The Role of the Superior Cervical Sympathetic Ganglion in Ischemia Reperfusion-Induced Acute Kidney Injury in Rats

Abstract

Acute kidney injury (AKI) has been found to be a serious clinical problem with high morbidity and mortality, and is associated with acute inflammatory response and sympathetic activation that subsequently play an important role in the development of AKI. It is well known that the sympathetic nervous system (SNS) and immune system intensely interact and mutually control each other in order to maintain homeostasis in response to stress or injury. Evidence has shown that the superior cervical sympathetic ganglion (SCG) participates in the bidirectional network between the immune and the SNS, and that the superior cervical ganglionectomy has protective effect on myocardial infarction, however, the role of the SCG in the setting of renal ischemic reperfusion injury has not been studied. Here, we sought to determine whether or not the SCG modulates renal ischemic reperfusion (IR) injury in rats. Our results showed that bilateral superior cervical ganglionectomy (SCGx) 14 days before IR injury markedly reduced the norepinephrine (NE) in plasma, and down-regulated the increased expression of tyrosine hydroxylase (TH) in the kidney and hypothalamus. Sympathetic denervation by SCGx in the AKI group increased the level of blood urea nitrogen (BUN) and kidney injury molecule-1 (KIM-1), and exacerbated renal pathological damage. Sympathetic denervation by SCGx in the AKI group enhanced the expression of pro-inflammatory cytokines in plasma, kidney and hypothalamus, and increased levels of Bax in denervated rats with IR injury.
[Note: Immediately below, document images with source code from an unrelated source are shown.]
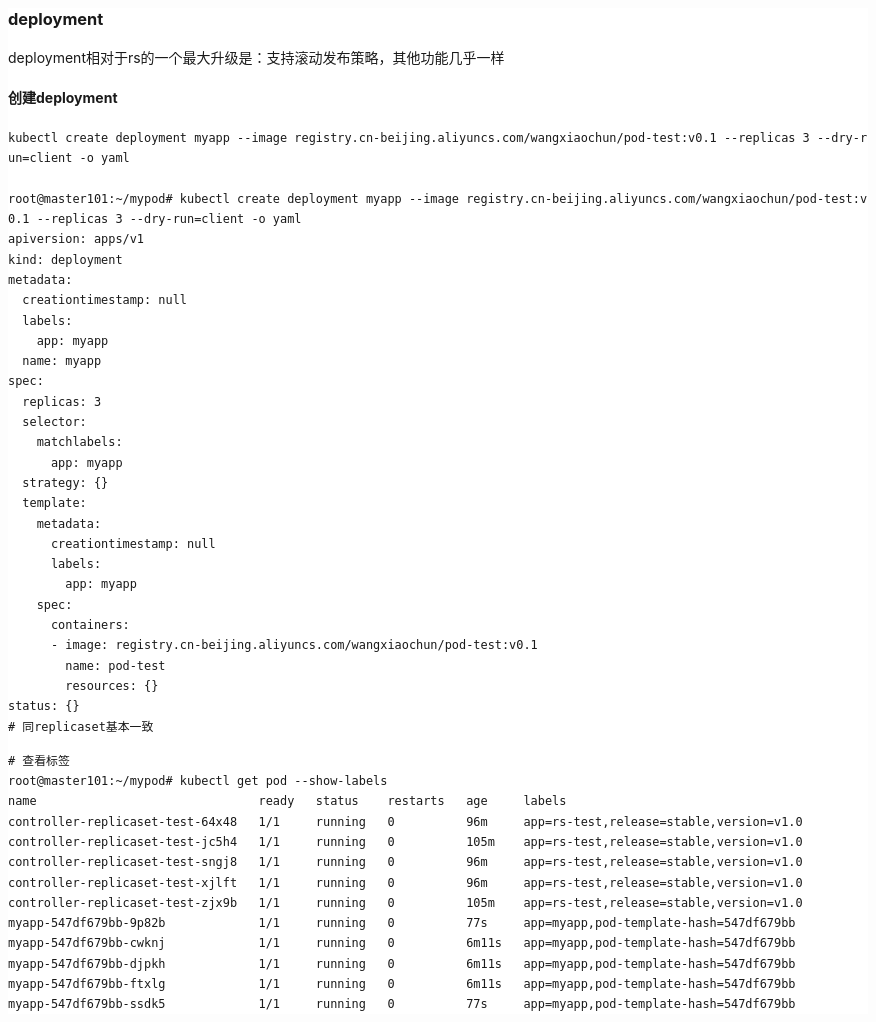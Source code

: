 
### deployment

deployment相对于rs的一个最大升级是：支持滚动发布策略，其他功能几乎一样

#### 创建deployment
```shell
kubectl create deployment myapp --image registry.cn-beijing.aliyuncs.com/wangxiaochun/pod-test:v0.1 --replicas 3 --dry-run=client -o yaml

root@master101:~/mypod# kubectl create deployment myapp --image registry.cn-beijing.aliyuncs.com/wangxiaochun/pod-test:v0.1 --replicas 3 --dry-run=client -o yaml
apiversion: apps/v1
kind: deployment
metadata:
  creationtimestamp: null
  labels:
    app: myapp
  name: myapp
spec:
  replicas: 3
  selector:
    matchlabels:
      app: myapp
  strategy: {}
  template:
    metadata:
      creationtimestamp: null
      labels:
        app: myapp
    spec:
      containers:
      - image: registry.cn-beijing.aliyuncs.com/wangxiaochun/pod-test:v0.1
        name: pod-test
        resources: {}
status: {}
# 同replicaset基本一致
```
```shell
# 查看标签
root@master101:~/mypod# kubectl get pod --show-labels
name                               ready   status    restarts   age     labels
controller-replicaset-test-64x48   1/1     running   0          96m     app=rs-test,release=stable,version=v1.0
controller-replicaset-test-jc5h4   1/1     running   0          105m    app=rs-test,release=stable,version=v1.0
controller-replicaset-test-sngj8   1/1     running   0          96m     app=rs-test,release=stable,version=v1.0
controller-replicaset-test-xjlft   1/1     running   0          96m     app=rs-test,release=stable,version=v1.0
controller-replicaset-test-zjx9b   1/1     running   0          105m    app=rs-test,release=stable,version=v1.0
myapp-547df679bb-9p82b             1/1     running   0          77s     app=myapp,pod-template-hash=547df679bb
myapp-547df679bb-cwknj             1/1     running   0          6m11s   app=myapp,pod-template-hash=547df679bb
myapp-547df679bb-djpkh             1/1     running   0          6m11s   app=myapp,pod-template-hash=547df679bb
myapp-547df679bb-ftxlg             1/1     running   0          6m11s   app=myapp,pod-template-hash=547df679bb
myapp-547df679bb-ssdk5             1/1     running   0          77s     app=myapp,pod-template-hash=547df679bb
```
In addition, the levels of purinergic receptors, P2X3R and P2X7R, in the spinal cord were up-regulated in the denervated rats of the IR group. In conclusion, these results demonstrate that the sympathetic denervation by SCGx aggravated IR-induced AKI in rats via enhancing the inflammatory response, thus, the activated purinergic signaling in the spinal cord might be the potential mechanism in the aggravated renal injury.